:: WORK TASK ::
Run through the records and, wherever a line holds the word "name", return that line.

:: PROVIDED MATERIAL ::

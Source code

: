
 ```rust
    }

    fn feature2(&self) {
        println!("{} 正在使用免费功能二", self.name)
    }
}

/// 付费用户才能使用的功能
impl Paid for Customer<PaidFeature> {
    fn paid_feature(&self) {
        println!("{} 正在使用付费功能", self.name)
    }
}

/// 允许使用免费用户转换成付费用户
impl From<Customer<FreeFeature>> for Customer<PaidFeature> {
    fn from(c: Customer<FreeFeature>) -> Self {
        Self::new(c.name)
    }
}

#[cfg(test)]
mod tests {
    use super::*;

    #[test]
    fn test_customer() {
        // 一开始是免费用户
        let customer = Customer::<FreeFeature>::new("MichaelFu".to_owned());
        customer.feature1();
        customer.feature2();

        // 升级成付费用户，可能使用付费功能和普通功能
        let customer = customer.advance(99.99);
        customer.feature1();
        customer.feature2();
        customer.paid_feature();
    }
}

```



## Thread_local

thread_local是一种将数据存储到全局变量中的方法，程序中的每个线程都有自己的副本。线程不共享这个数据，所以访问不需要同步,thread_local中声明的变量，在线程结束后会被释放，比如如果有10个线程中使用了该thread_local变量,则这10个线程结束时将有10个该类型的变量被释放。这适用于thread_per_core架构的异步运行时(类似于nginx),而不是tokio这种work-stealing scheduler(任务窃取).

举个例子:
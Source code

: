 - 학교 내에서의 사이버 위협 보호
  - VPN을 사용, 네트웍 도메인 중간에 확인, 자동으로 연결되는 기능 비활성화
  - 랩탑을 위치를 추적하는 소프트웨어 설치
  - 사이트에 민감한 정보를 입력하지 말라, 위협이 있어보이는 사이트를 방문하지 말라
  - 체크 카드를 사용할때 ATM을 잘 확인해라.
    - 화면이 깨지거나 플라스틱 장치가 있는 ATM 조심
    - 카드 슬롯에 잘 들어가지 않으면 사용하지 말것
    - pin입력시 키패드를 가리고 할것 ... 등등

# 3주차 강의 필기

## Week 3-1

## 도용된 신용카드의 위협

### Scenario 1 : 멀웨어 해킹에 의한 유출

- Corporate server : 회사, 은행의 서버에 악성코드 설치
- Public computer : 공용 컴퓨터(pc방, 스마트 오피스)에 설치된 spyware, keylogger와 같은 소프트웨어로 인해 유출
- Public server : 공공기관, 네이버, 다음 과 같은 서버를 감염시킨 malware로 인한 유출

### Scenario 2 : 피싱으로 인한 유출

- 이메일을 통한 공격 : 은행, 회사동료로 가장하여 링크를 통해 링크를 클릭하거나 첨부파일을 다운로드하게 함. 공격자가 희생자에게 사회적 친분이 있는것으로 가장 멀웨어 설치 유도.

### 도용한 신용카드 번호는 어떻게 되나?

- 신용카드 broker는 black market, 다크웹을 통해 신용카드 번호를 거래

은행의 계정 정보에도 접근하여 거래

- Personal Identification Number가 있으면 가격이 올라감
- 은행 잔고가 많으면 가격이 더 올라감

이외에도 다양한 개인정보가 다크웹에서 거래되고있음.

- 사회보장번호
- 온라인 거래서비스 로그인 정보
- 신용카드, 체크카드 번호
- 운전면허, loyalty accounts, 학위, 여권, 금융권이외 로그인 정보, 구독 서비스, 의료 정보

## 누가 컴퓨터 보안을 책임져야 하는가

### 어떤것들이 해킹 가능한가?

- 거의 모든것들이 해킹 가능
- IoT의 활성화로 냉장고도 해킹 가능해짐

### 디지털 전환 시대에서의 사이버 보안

:: YOUR RESPONSE ::
        println!("{} 正在使用免费功能二", self.name)
        println!("{} 正在使用付费功能", self.name)
        Self::new(c.name)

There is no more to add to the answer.